Exercise data:

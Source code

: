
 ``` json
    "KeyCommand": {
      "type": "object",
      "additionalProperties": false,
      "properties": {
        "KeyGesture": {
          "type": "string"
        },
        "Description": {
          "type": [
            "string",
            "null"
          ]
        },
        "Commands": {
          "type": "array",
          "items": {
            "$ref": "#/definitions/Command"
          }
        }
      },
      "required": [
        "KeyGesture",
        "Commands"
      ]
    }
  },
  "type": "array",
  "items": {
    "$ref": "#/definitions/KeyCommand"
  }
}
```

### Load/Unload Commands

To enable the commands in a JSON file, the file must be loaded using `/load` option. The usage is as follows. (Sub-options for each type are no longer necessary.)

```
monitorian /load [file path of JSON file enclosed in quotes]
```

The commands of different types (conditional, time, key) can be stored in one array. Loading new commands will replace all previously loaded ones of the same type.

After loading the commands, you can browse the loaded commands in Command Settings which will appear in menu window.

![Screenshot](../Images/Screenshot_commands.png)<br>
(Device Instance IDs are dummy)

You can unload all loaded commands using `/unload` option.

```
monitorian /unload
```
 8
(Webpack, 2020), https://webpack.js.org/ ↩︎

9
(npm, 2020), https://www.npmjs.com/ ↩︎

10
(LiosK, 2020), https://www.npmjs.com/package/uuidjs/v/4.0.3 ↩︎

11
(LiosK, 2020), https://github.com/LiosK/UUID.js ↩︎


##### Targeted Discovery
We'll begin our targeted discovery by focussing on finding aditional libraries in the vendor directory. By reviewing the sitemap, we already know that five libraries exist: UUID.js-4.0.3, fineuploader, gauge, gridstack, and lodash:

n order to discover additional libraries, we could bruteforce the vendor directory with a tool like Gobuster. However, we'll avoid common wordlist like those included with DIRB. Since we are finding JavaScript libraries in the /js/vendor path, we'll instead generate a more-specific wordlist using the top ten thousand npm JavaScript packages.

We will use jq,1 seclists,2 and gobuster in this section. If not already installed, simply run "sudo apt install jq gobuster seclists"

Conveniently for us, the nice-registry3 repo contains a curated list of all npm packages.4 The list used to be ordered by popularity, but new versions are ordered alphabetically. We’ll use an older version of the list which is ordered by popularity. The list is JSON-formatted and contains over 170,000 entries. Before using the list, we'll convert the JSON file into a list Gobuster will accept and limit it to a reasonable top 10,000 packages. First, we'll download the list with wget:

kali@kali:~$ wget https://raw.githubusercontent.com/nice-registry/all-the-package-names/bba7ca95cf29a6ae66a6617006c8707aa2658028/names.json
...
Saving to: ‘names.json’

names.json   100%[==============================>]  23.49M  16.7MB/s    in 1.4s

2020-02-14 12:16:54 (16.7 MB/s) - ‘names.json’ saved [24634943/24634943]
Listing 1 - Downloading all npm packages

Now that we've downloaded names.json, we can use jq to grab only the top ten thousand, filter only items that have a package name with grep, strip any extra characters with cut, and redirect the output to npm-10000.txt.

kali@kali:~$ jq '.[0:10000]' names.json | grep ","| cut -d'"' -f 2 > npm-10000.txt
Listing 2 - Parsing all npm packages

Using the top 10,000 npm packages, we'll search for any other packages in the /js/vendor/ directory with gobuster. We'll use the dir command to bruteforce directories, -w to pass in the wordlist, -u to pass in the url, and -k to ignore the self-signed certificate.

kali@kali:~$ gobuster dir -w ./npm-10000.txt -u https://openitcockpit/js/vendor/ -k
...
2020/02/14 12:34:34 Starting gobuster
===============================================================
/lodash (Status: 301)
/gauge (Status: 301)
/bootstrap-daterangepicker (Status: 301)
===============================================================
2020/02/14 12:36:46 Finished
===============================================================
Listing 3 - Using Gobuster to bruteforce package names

Work to complete: In this exercise, every line of the listing is to be output exactly.

Your response:
Source code

:
 ``` json
    "KeyCommand": {
      "type": "object",
      "additionalProperties": false,
      "properties": {
        "KeyGesture": {
          "type": "string"
        },
        "Description": {
          "type": [
            "string",
            "null"
          ]
        },
        "Commands": {
          "type": "array",
          "items": {
            "$ref": "#/definitions/Command"
          }
        }
      },
      "required": [
        "KeyGesture",
        "Commands"
      ]
    }
  },
  "type": "array",
  "items": {
    "$ref": "#/definitions/KeyCommand"
  }
}
```

### Load/Unload Commands

To enable the commands in a JSON file, the file must be loaded using `/load` option. The usage is as follows. (Sub-options for each type are no longer necessary.)

```
monitorian /load [file path of JSON file enclosed in quotes]
```

The commands of different types (conditional, time, key) can be stored in one array. Loading new commands will replace all previously loaded ones of the same type.

After loading the commands, you can browse the loaded commands in Command Settings which will appear in menu window.

![Screenshot](../Images/Screenshot_commands.png)<br>
(Device Instance IDs are dummy)

You can unload all loaded commands using `/unload` option.

```
monitorian /unload
```
 8
(Webpack, 2020), https://webpack.js.org/ ↩︎

9
(npm, 2020), https://www.npmjs.com/ ↩︎

10
(LiosK, 2020), https://www.npmjs.com/package/uuidjs/v/4.0.3 ↩︎

11
(LiosK, 2020), https://github.com/LiosK/UUID.js ↩︎


##### Targeted Discovery
We'll begin our targeted discovery by focussing on finding aditional libraries in the vendor directory. By reviewing the sitemap, we already know that five libraries exist: UUID.js-4.0.3, fineuploader, gauge, gridstack, and lodash:

n order to discover additional libraries, we could bruteforce the vendor directory with a tool like Gobuster. However, we'll avoid common wordlist like those included with DIRB. Since we are finding JavaScript libraries in the /js/vendor path, we'll instead generate a more-specific wordlist using the top ten thousand npm JavaScript packages.

We will use jq,1 seclists,2 and gobuster in this section. If not already installed, simply run "sudo apt install jq gobuster seclists"

Conveniently for us, the nice-registry3 repo contains a curated list of all npm packages.4 The list used to be ordered by popularity, but new versions are ordered alphabetically. We’ll use an older version of the list which is ordered by popularity. The list is JSON-formatted and contains over 170,000 entries. Before using the list, we'll convert the JSON file into a list Gobuster will accept and limit it to a reasonable top 10,000 packages. First, we'll download the list with wget:

kali@kali:~$ wget https://raw.githubusercontent.com/nice-registry/all-the-package-names/bba7ca95cf29a6ae66a6617006c8707aa2658028/names.json
...
Saving to: ‘names.json’

names.json   100%[==============================>]  23.49M  16.7MB/s    in 1.4s

2020-02-14 12:16:54 (16.7 MB/s) - ‘names.json’ saved [24634943/24634943]
Listing 1 - Downloading all npm packages

Now that we've downloaded names.json, we can use jq to grab only the top ten thousand, filter only items that have a package name with grep, strip any extra characters with cut, and redirect the output to npm-10000.txt.

kali@kali:~$ jq '.[0:10000]' names.json | grep ","| cut -d'"' -f 2 > npm-10000.txt
Listing 2 - Parsing all npm packages

Using the top 10,000 npm packages, we'll search for any other packages in the /js/vendor/ directory with gobuster. We'll use the dir command to bruteforce directories, -w to pass in the wordlist, -u to pass in the url, and -k to ignore the self-signed certificate.

kali@kali:~$ gobuster dir -w ./npm-10000.txt -u https://openitcockpit/js/vendor/ -k
...
2020/02/14 12:34:34 Starting gobuster
===============================================================
/lodash (Status: 301)
/gauge (Status: 301)
/bootstrap-daterangepicker (Status: 301)
===============================================================
2020/02/14 12:36:46 Finished
===============================================================
Listing 3 - Using Gobuster to bruteforce package names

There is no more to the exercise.